どこの国の政府か 農民運動愛知県連合会(愛知農民連)事務局長 本多正一さん

 TPP大筋合意の内容の、想像を超える「売国」ぶりには驚くばかりです。国会決議に反する重要5品目の特別枠設定や関税削減はもちろん、それ以外の農水産品で半数の品目で関税がなくなるとは、まさに寝耳に水といった感じです。
 昨年から続く米価の暴落で、県内でも米作りをやめる農家が増えています。農民連は、再三「政府の買い入れで、需給調整をおこなえ」と要求してきましたが、回答は「出口対策は一切おのなわない」の一辺倒でした。
 ところが安倍内閣は、TPP対応として米の特別輸入枠の7万トン分は、新たに政府の買い入れを7万トン増やすといいます。国民・農民の要求には答えず、アメリカの要求にはすぐに対応する。どこの国の政府か疑いたくなります。
 引き続き広範な団体個人と共同して、TPP阻止に全力を尽くします。

医療費負担増える 愛知県保険医協会 副理事長 板津慶幸さん

 TPP交渉は大筋で合意したと発表されましたが、TVニュースでは「牛肉も米も安くなる」という内容ばかりで、いかにも「合意してよかった」と言わんばかりの報道に怒りが沸いてきました。
 国内の農業・畜産業が衰退していくことへの危惧、それと同時に関税外の分野である特許権など知的財産権や医療・保険への影響が今後大きくなってくると考えます。
 新薬で利益を得ようとする米日の大手製薬メーカーの意を受けて、新薬のデータ保護期間が長くなると、その間ジェネリック医薬品の製造・使用ができなくなり全体として医療費が増えてしまうでしょう。現在でも大変な患者の自己負担に更に大きく影響します。
 新しい手術や医療技術について知的財産権との関係から、公的医療保険制度への適用が阻害される危険性があります。ISD条項(投資家保護条項)によって、グローバル企業から「公的制度によって損害を受けた」と訴えられる可能性があるのです。
 TPPからは直ちに撤退することを要求します。

外国企業が政府を訴える TPPに反対する弁護士ネットワーク共同代表 岩月浩二さん

 ISDとは、外資が期待する利益が得られなかった場合に投資先の政府を海外の裁判に訴える制度です。非公開の密室裁判で、上訴の制度もなく、裁判官の多くはビジネス弁護士です。

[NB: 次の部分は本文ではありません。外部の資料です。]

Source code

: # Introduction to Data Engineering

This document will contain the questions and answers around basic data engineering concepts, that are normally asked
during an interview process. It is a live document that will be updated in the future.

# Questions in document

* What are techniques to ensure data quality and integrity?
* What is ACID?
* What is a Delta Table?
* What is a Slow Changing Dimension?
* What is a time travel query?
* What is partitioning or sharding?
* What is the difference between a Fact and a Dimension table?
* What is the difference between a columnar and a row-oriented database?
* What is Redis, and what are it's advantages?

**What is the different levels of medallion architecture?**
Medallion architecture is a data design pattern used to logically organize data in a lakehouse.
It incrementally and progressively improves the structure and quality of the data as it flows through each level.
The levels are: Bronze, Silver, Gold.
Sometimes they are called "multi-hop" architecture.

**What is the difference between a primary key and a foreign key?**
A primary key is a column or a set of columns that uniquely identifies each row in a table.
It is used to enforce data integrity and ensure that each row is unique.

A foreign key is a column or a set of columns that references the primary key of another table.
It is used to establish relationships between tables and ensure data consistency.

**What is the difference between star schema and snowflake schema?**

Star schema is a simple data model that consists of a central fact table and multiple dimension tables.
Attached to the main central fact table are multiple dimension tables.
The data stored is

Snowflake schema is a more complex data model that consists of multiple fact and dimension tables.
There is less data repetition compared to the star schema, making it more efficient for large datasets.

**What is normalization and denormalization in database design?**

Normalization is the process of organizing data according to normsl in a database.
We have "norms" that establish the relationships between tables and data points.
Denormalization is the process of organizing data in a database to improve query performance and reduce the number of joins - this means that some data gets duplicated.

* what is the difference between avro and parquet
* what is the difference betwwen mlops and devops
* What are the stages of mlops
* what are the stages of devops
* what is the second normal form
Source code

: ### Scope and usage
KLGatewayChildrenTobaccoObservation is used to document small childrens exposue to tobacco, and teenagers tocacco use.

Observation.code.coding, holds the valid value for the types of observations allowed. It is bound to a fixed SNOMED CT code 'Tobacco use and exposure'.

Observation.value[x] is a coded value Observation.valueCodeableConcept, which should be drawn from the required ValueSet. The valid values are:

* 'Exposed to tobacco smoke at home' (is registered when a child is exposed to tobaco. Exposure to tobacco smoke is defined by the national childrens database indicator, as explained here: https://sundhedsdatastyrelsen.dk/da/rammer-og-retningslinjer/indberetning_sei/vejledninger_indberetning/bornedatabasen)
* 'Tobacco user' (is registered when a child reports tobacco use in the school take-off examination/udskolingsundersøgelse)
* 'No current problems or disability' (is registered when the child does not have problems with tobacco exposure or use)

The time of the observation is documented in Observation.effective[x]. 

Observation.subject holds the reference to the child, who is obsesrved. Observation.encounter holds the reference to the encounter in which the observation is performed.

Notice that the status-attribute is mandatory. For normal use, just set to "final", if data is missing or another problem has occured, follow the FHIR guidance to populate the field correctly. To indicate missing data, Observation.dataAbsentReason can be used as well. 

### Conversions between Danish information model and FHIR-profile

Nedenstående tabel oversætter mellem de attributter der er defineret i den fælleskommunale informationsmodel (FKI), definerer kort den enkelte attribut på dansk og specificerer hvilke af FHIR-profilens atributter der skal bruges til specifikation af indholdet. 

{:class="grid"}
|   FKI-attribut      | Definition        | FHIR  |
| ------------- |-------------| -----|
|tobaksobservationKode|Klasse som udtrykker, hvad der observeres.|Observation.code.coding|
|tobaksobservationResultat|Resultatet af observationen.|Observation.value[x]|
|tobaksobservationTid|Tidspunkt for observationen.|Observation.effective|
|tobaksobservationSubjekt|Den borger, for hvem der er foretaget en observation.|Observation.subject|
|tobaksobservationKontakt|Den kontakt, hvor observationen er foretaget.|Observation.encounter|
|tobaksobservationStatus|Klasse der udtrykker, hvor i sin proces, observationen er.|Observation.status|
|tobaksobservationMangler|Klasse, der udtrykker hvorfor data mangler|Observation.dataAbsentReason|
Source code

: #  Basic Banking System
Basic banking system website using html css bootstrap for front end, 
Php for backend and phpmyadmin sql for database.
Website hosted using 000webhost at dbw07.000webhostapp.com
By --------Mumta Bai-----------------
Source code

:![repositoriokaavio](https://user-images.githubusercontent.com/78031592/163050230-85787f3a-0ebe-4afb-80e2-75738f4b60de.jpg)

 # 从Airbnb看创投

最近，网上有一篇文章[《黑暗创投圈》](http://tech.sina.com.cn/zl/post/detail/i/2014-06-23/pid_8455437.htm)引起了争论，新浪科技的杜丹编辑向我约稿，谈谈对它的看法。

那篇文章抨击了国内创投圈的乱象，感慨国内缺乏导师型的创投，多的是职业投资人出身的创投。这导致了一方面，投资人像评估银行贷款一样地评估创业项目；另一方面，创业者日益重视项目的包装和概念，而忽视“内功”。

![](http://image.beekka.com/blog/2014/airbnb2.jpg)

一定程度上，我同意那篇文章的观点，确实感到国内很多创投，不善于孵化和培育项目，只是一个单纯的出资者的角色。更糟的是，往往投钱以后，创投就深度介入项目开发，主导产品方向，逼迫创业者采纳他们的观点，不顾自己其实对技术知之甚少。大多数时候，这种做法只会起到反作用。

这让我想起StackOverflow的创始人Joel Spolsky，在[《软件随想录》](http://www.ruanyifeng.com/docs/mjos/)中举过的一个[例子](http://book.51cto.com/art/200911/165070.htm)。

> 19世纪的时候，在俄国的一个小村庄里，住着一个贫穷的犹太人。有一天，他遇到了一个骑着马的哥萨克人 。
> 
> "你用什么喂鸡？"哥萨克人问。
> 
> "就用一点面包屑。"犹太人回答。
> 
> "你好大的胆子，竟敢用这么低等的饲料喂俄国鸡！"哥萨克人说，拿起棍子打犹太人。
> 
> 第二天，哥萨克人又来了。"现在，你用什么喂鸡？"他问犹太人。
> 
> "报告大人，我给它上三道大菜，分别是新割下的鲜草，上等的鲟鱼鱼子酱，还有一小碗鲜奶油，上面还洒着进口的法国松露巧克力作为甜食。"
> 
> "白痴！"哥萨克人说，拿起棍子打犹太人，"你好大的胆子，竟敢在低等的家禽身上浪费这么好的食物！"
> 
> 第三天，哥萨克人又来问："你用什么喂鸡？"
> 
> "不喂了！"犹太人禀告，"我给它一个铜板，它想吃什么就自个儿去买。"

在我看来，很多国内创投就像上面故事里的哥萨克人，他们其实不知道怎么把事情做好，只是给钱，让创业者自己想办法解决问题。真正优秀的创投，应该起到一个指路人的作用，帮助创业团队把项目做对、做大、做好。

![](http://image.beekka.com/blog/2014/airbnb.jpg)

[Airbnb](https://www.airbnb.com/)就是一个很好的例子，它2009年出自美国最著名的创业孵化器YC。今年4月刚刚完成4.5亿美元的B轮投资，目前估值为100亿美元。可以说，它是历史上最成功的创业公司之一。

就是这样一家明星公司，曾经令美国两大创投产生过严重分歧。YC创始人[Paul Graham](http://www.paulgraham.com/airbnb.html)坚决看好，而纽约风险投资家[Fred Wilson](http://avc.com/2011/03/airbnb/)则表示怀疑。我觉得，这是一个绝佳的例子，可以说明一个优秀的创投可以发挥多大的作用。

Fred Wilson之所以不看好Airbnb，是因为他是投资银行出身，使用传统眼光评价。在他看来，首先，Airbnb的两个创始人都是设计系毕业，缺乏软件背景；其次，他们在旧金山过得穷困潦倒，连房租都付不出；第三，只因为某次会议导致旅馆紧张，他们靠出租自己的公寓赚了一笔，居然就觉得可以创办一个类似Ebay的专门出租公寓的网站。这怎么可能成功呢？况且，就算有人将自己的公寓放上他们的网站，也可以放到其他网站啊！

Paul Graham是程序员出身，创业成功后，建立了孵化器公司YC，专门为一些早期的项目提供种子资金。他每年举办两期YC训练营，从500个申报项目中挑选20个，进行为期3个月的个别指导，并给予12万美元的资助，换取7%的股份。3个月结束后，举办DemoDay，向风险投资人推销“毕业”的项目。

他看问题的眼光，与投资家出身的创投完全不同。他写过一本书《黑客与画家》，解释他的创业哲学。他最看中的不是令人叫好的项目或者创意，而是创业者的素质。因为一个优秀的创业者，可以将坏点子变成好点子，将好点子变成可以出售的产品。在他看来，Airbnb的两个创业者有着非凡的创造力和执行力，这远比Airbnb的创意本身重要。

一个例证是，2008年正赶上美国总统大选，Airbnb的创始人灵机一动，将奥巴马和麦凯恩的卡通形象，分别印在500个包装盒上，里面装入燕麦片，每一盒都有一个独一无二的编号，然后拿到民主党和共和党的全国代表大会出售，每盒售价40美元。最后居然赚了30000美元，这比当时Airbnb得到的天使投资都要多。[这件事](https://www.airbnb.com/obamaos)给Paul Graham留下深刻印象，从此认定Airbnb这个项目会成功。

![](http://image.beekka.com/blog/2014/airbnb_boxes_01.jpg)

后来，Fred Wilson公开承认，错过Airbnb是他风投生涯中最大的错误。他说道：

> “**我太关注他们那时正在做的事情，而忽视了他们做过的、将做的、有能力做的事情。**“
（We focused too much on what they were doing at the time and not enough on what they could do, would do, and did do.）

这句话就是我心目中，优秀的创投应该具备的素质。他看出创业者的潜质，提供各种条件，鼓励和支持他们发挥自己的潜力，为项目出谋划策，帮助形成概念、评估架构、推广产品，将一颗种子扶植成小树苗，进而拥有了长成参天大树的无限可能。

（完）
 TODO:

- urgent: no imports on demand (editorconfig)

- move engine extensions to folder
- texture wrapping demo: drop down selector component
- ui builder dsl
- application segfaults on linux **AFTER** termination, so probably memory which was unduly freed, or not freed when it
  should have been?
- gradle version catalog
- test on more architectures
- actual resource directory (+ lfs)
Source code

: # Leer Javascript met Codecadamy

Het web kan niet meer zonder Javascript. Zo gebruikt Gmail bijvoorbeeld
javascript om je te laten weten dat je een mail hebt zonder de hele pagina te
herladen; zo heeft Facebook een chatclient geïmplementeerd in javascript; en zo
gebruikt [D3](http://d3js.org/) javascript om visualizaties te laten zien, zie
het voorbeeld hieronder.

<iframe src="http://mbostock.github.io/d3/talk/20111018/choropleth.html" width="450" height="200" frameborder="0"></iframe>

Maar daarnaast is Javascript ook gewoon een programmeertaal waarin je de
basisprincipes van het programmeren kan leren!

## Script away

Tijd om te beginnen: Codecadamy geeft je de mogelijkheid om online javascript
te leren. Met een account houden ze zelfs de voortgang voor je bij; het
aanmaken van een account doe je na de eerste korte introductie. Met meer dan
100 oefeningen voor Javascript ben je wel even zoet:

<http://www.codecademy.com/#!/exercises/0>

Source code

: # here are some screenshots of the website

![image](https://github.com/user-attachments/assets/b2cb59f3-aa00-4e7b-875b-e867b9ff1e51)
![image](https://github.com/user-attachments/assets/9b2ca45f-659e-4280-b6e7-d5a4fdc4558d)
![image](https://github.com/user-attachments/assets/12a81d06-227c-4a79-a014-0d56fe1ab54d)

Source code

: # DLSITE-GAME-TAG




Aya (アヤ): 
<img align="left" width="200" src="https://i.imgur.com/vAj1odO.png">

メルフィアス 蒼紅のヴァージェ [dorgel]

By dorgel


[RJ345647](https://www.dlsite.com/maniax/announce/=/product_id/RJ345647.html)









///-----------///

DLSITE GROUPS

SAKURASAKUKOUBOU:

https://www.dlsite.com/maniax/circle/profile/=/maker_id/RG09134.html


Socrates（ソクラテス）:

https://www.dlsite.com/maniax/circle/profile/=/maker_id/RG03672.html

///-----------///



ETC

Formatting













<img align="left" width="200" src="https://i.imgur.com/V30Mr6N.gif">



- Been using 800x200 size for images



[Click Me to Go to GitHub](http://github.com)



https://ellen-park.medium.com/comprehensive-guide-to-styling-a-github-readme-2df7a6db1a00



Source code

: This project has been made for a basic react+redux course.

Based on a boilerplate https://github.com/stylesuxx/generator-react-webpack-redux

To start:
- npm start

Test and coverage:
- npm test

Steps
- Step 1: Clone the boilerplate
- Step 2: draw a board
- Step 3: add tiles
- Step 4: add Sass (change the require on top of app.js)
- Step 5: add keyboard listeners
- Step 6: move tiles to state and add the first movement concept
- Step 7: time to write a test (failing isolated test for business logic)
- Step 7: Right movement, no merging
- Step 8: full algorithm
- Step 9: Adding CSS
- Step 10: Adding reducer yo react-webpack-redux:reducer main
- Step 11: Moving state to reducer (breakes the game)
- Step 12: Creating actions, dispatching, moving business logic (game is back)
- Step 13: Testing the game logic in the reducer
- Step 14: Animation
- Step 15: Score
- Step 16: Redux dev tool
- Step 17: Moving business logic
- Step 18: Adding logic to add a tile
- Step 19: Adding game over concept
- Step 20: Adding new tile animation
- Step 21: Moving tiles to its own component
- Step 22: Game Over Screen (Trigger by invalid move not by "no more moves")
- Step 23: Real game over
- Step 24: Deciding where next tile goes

裁判官は、その件限りで選任され、判断を示すと解散し、国民には何の責任も負いません。
 環境規制や健康のための規制が訴えられることも多くあります。
 スウェーデンの電力会社はドイツの脱原発政策によって損害を被ったとして数千億円の賠償を求めてISD提訴しました。
 フィリップモリスは、オーストラリア政府の禁煙推進のためにタバコパッケージに制限を加えたことをISD提訴しました。
 民営化した水道を再度公営化してISDで多額な賠償を命じられた例もあります。TPPが発効すると、民営化された制度を公営化するためには外資に対して賠償しなければならなくなります。 
 自民党は、主権を侵害するISDは認めないと公約して政権を奪いました。主権侵害のISDが入ったTPPからは即時撤退すべきです。

愛知の農業(愛知県農林水産部資料より)

コメ:収穫量15万7000?、産出額310億円(2013年産作物統計ほか)

麦(小麦、大麦):生産量2万2300?、産出額7億円(2013年産作物統計ほか)

肉用牛:飼養頭数4万6700頭、1戸当たり118.2頭(2014年畜産統計)

:飼養頭数34万9900頭、1戸当たり1597.7頭(2014年畜産統計)

酪農(牛乳):飼養頭数2万8600頭、1戸当たり頭数76.7頭、生乳生産量19.8万?(2014年畜産統計、2013年牛乳乳製品統計)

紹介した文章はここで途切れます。